Work to complete:
Reproduce the following records exactly from the line containing "Better detection of" onward, ending with the last line and including it.

Records for the task:
========================================================================

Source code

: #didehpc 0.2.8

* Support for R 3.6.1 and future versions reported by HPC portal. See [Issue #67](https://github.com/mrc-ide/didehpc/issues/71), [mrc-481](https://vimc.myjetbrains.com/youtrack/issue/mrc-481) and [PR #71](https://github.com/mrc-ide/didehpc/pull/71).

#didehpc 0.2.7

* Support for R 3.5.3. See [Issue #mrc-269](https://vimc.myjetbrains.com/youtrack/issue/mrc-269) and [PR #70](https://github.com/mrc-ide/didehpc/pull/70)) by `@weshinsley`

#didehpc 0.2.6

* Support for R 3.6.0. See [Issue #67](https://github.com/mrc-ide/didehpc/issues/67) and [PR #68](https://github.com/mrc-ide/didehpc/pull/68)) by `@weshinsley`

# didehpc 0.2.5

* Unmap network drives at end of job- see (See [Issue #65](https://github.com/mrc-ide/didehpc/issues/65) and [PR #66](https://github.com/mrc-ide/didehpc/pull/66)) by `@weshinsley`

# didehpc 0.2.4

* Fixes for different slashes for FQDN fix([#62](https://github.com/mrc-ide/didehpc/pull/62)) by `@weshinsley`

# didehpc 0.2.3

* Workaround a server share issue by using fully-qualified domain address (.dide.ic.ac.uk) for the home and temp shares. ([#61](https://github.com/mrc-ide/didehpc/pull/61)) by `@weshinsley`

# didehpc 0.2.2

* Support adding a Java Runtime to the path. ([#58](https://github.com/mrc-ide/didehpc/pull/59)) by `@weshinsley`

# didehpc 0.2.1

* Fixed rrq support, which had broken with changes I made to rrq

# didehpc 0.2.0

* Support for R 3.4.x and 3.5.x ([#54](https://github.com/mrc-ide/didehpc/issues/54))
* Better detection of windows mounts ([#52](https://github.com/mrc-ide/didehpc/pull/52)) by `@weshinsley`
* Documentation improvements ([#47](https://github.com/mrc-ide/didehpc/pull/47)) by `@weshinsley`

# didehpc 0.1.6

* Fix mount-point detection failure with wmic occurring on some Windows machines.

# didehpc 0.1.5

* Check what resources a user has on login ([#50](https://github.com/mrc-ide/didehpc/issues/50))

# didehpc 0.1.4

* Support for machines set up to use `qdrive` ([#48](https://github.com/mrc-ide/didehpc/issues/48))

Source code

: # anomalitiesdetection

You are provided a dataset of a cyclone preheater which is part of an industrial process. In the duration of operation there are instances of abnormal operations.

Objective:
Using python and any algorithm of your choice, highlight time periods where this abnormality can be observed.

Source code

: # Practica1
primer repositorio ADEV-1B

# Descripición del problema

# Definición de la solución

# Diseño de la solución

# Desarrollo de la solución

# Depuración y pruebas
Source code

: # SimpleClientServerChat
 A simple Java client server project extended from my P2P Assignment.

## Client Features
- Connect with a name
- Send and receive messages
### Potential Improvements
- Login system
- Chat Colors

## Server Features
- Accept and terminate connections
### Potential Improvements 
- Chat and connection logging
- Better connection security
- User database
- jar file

========================================================================

Answer to this problem:
* Better detection of windows mounts ([#52](https://github.com/mrc-ide/didehpc/pull/52)) by `@weshinsley`
* Documentation improvements ([#47](https://github.com/mrc-ide/didehpc/pull/47)) by `@weshinsley`

# didehpc 0.1.6

* Fix mount-point detection failure with wmic occurring on some Windows machines.

# didehpc 0.1.5

* Check what resources a user has on login ([#50](https://github.com/mrc-ide/didehpc/issues/50))

# didehpc 0.1.4

* Support for machines set up to use `qdrive` ([#48](https://github.com/mrc-ide/didehpc/issues/48))

Source code

: # anomalitiesdetection

You are provided a dataset of a cyclone preheater which is part of an industrial process. In the duration of operation there are instances of abnormal operations.

Objective:
Using python and any algorithm of your choice, highlight time periods where this abnormality can be observed.

Source code

: # Practica1
primer repositorio ADEV-1B

# Descripición del problema

# Definición de la solución

# Diseño de la solución

# Desarrollo de la solución

# Depuración y pruebas
Source code

: # SimpleClientServerChat
 A simple Java client server project extended from my P2P Assignment.

## Client Features
- Connect with a name
- Send and receive messages
### Potential Improvements
- Login system
- Chat Colors

## Server Features
- Accept and terminate connections
### Potential Improvements 
- Chat and connection logging
- Better connection security
- User database
- jar file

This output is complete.